26. Catriona

Le lendemain matin, Catriona se réveilla avec le chant du coq. Après un brin de toilettes, elle se faufila dans sa robe, se contorsionna pour attacher les rubans de son corset dans son dos et coiffa ses longs cheveux bruns avant de les attacher en une tresse sauvage. Elle enfila son manteau, prit son paquetage et descendit prendre son petit-déjeuner.

La surprise qu'elle avait devant ses yeux fit monter une colère telle qu'elle ne put la contrôler, son cerveau lista les mots les plus blessants de son vocabulaire, tandis qu'Evrard, concentré, jouait aux cartes avec un homme au visage crasseux qui paraissait tendu.

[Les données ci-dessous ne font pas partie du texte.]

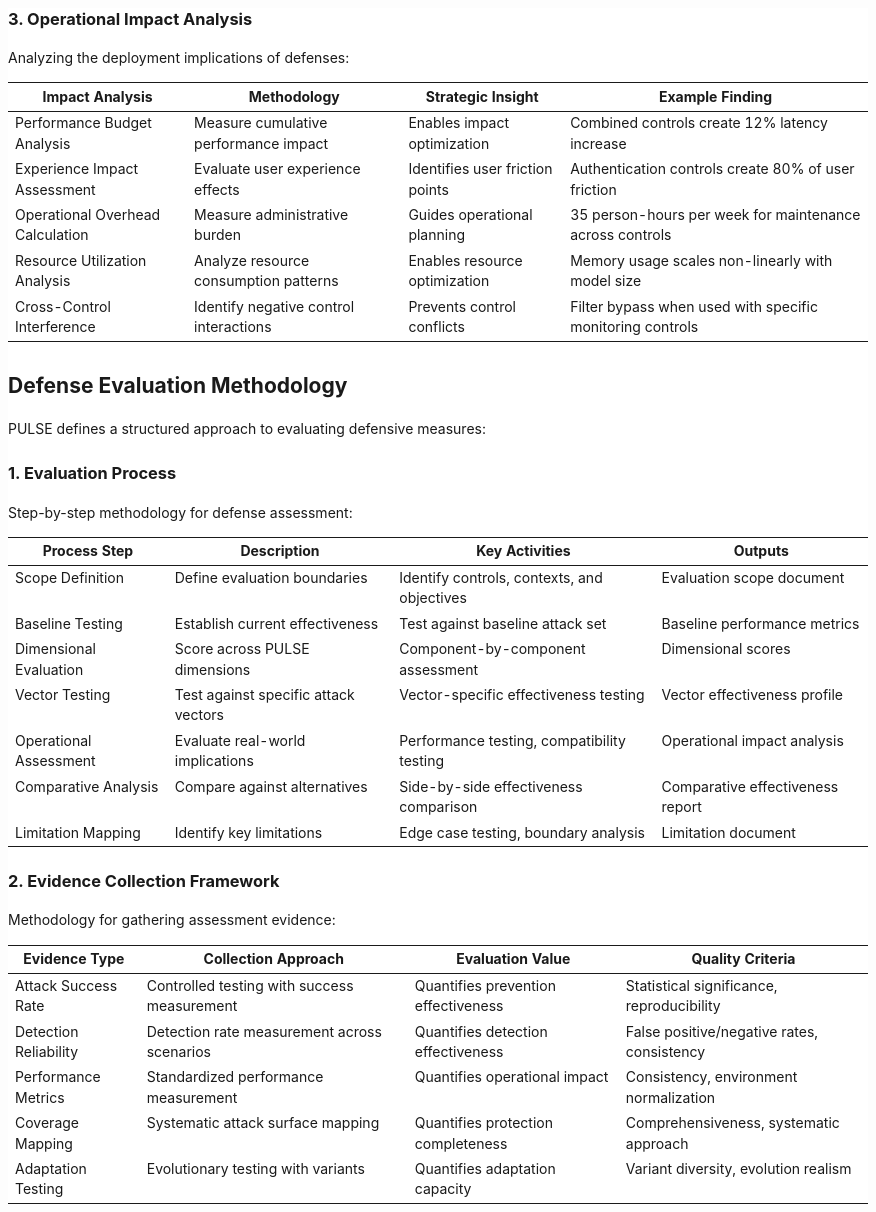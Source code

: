 ### 3. Operational Impact Analysis

Analyzing the deployment implications of defenses:

| Impact Analysis | Methodology | Strategic Insight | Example Finding |
|-----------------|-------------|-------------------|-----------------|
| Performance Budget Analysis | Measure cumulative performance impact | Enables impact optimization | Combined controls create 12% latency increase |
| Experience Impact Assessment | Evaluate user experience effects | Identifies user friction points | Authentication controls create 80% of user friction |
| Operational Overhead Calculation | Measure administrative burden | Guides operational planning | 35 person-hours per week for maintenance across controls |
| Resource Utilization Analysis | Analyze resource consumption patterns | Enables resource optimization | Memory usage scales non-linearly with model size |
| Cross-Control Interference | Identify negative control interactions | Prevents control conflicts | Filter bypass when used with specific monitoring controls |

## Defense Evaluation Methodology

PULSE defines a structured approach to evaluating defensive measures:

### 1. Evaluation Process

Step-by-step methodology for defense assessment:

| Process Step | Description | Key Activities | Outputs |
|--------------|-------------|----------------|---------|
| Scope Definition | Define evaluation boundaries | Identify controls, contexts, and objectives | Evaluation scope document |
| Baseline Testing | Establish current effectiveness | Test against baseline attack set | Baseline performance metrics |
| Dimensional Evaluation | Score across PULSE dimensions | Component-by-component assessment | Dimensional scores |
| Vector Testing | Test against specific attack vectors | Vector-specific effectiveness testing | Vector effectiveness profile |
| Operational Assessment | Evaluate real-world implications | Performance testing, compatibility testing | Operational impact analysis |
| Comparative Analysis | Compare against alternatives | Side-by-side effectiveness comparison | Comparative effectiveness report |
| Limitation Mapping | Identify key limitations | Edge case testing, boundary analysis | Limitation document |

### 2. Evidence Collection Framework

Methodology for gathering assessment evidence:

| Evidence Type | Collection Approach | Evaluation Value | Quality Criteria |
|---------------|---------------------|------------------|-----------------|
| Attack Success Rate | Controlled testing with success measurement | Quantifies prevention effectiveness | Statistical significance, reproducibility |
| Detection Reliability | Detection rate measurement across scenarios | Quantifies detection effectiveness | False positive/negative rates, consistency |
| Performance Metrics | Standardized performance measurement | Quantifies operational impact | Consistency, environment normalization |
| Coverage Mapping | Systematic attack surface mapping | Quantifies protection completeness | Comprehensiveness, systematic approach |
| Adaptation Testing | Evolutionary testing with variants | Quantifies adaptation capacity | Variant diversity, evolution realism |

Ses jambes parcoururent les escaliers aussi vite que possible pour lui dire ses quatre vérités bien méritées, mais lorsqu'elle se planta à ses côtés, une seule question sortit de sa bouche :

— Que faites-vous ici ?

Au même moment, son adversaire se leva brusquement et fit reculer la jeune femme.

— Tu triches ! s'écria-t-il.

— Bien sûr que non.

L'homme pointa du doigt le Chevalier.

— Tu t'en sortiras pas comme ça !

Fou de rage, il attrapa la table et la retourna, faisant voler les cartes et les pièces, et tomba sur les pieds d'Evrard qui grimaça.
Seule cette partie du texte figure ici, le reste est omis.